Bonjour Krungtep
Il me semble que tu fais, peu ou prou, réfèrence à mon propos. Or, attention,
puisque les mots ont
un sens, je n'ai
jamais utilisé le mot "répression". J'avais simplement parlé de "restrictions des
libertés civiles ou publiques", et encore une fois, puisque les mots ont un sens, ce n'est pas du tout la même chose.
Attention donc de ne pas faire dire aux autres ce qu'ils n'ont pas dit sur un sujet aussi sensible
Tout à fait d'accord avec toi pour dire qu'il n'y a eu aucune violence, ni répression
Je suis encore entièrement d'accord avec toi pour dire qu'il faut laisser
les thais s'exprimer, et donc a fortiori se déterminer, sur ce sujet.
Mais justement, le
risque existe pour les
thais de ne pas pouvoir
le faire comme ils le désireraient contrairement à ce que tu dis justement à cause des restrictions civiles et publiques.
Il me semble d'ailleurs que tu le signale toi même.
Certes, j'en conviens, tout cela a l'air de se dérouler dans la bonne humeur et c'est tant mieux.
Cependant, les restrictions aux libertés publiques qui ne doivent gêner qu'un tout petit nombre de gens,
les plus militants, les plus engagés, ont l'air d'être un phénomène bien engagé même si, encore une fois, je suis d'accord,
cela représente un phénomène tout à fait embryionnaire. Pour simple rappel, outre la fermeture d'un site Internet,
les réunions et les activités politiques sont suspendues et les médias sous contrôle.

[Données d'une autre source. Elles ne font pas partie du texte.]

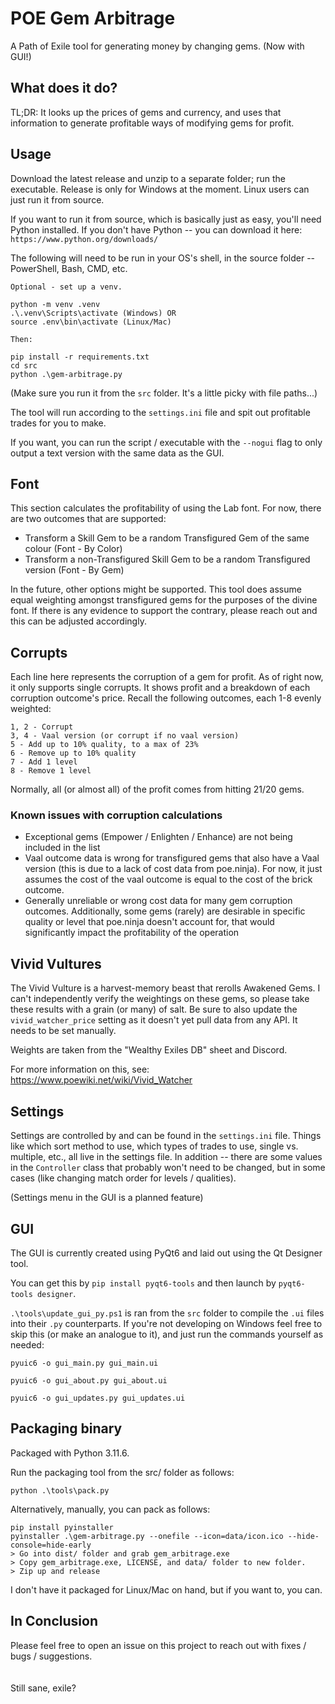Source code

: # POE Gem Arbitrage

A Path of Exile tool for generating money by changing gems. (Now with GUI!)

## What does it do?

TL;DR: It looks up the prices of gems and currency, and uses that information to generate profitable ways of modifying gems for profit. 

## Usage
Download the latest release and unzip to a separate folder; run the executable.
Release is only for Windows at the moment. Linux users can just run it from source.

If you want to run it from source, which is basically just as easy, you'll need Python installed. If you don't have Python -- you can download it here: `https://www.python.org/downloads/`

The following will need to be run in your OS's shell, in the source folder -- PowerShell, Bash, CMD, etc.

    Optional - set up a venv.

    python -m venv .venv
    .\.venv\Scripts\activate (Windows) OR
    source .env\bin\activate (Linux/Mac)

    Then:

    pip install -r requirements.txt
    cd src
    python .\gem-arbitrage.py

(Make sure you run it from the `src` folder. It's a little picky with file paths...)

The tool will run according to the `settings.ini` file and spit out profitable trades for you to make.

If you want, you can run the script / executable with the `--nogui` flag to only output a text version with the same data as the GUI.

## Font
This section calculates the profitability of using the Lab font. For now, there are two outcomes that are supported:
- Transform a Skill Gem to be a random Transfigured Gem of the same colour (Font - By Color)
- Transform a non-Transfigured Skill Gem to be a random Transfigured version (Font - By Gem)

In the future, other options might be supported.
This tool does assume equal weighting amongst transfigured gems for the purposes of the divine font. If there is any evidence to support the contrary, please reach out and this can be adjusted accordingly.

## Corrupts
Each line here represents the corruption of a gem for profit. As of right now, it only supports single corrupts.
It shows profit and a breakdown of each corruption outcome's price. Recall the following outcomes, each 1-8 evenly weighted:

    1, 2 - Corrupt
    3, 4 - Vaal version (or corrupt if no vaal version)
    5 - Add up to 10% quality, to a max of 23%
    6 - Remove up to 10% quality
    7 - Add 1 level
    8 - Remove 1 level

Normally, all (or almost all) of the profit comes from hitting 21/20 gems.

### Known issues with corruption calculations
- Exceptional gems (Empower / Enlighten / Enhance) are not being included in the list
- Vaal outcome data is wrong for transfigured gems that also have a Vaal version (this is due to a lack of cost data from poe.ninja). For now, it just assumes the cost of the vaal outcome is equal to the cost of the brick outcome.
- Generally unreliable or wrong cost data for many gem corruption outcomes. Additionally, some gems (rarely) are desirable in specific quality or level that poe.ninja doesn't account for, that would significantly impact the profitability of the operation

## Vivid Vultures
The Vivid Vulture is a harvest-memory beast that rerolls Awakened Gems. I can't independently verify the weightings on these gems, so please take these results with a grain (or many) of salt.
Be sure to also update the `vivid_watcher_price` setting as it doesn't yet pull data from any API. It needs to be set manually.

Weights are taken from the "Wealthy Exiles DB" sheet and Discord.

For more information on this, see:
https://www.poewiki.net/wiki/Vivid_Watcher

## Settings
Settings are controlled by and can be found in the `settings.ini` file. Things like which sort method to use, which types of trades to use, single vs. multiple, etc., all live in the settings file.
In addition -- there are some values in the `Controller` class that probably won't need to be changed, but in some cases (like changing match order for levels / qualities).

(Settings menu in the GUI is a planned feature)

## GUI
The GUI is currently created using PyQt6 and laid out using the Qt Designer tool.

You can get this by `pip install pyqt6-tools` and then launch by `pyqt6-tools designer`.

`.\tools\update_gui_py.ps1` is ran from the `src` folder to compile the `.ui` files into their `.py` counterparts.
If you're not developing on Windows feel free to skip this (or make an analogue to it), and just run the commands yourself as needed:

`pyuic6 -o gui_main.py gui_main.ui`

`pyuic6 -o gui_about.py gui_about.ui`

`pyuic6 -o gui_updates.py gui_updates.ui`

## Packaging binary
Packaged with Python 3.11.6.

Run the packaging tool from the src/ folder as follows:

    python .\tools\pack.py


Alternatively, manually, you can pack as follows:

    pip install pyinstaller
    pyinstaller .\gem-arbitrage.py --onefile --icon=data/icon.ico --hide-console=hide-early
    > Go into dist/ folder and grab gem_arbitrage.exe
    > Copy gem_arbitrage.exe, LICENSE, and data/ folder to new folder.
    > Zip up and release

I don't have it packaged for Linux/Mac on hand, but if you want to, you can.

## In Conclusion
Please feel free to open an issue on this project to reach out with fixes / bugs / suggestions.
<br/><br/><br/>
Still sane, exile?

Il suffit peut-être de rappeler, cette phrase d'un intellectuel thailandais, Gothom Arya, un intellectuel
qui préside le Conseil national économique et social qui, tout en dénonçant le
«systèmeThaksin» et l'enrichissement du clan du Premier ministre déploraient le retour des militaires
considérant que le coup d'Etat était
"un pas en arrière».
Encore une fois, je suis d'accord, il faut laisser les thailandais se déterminer eux-mêmes.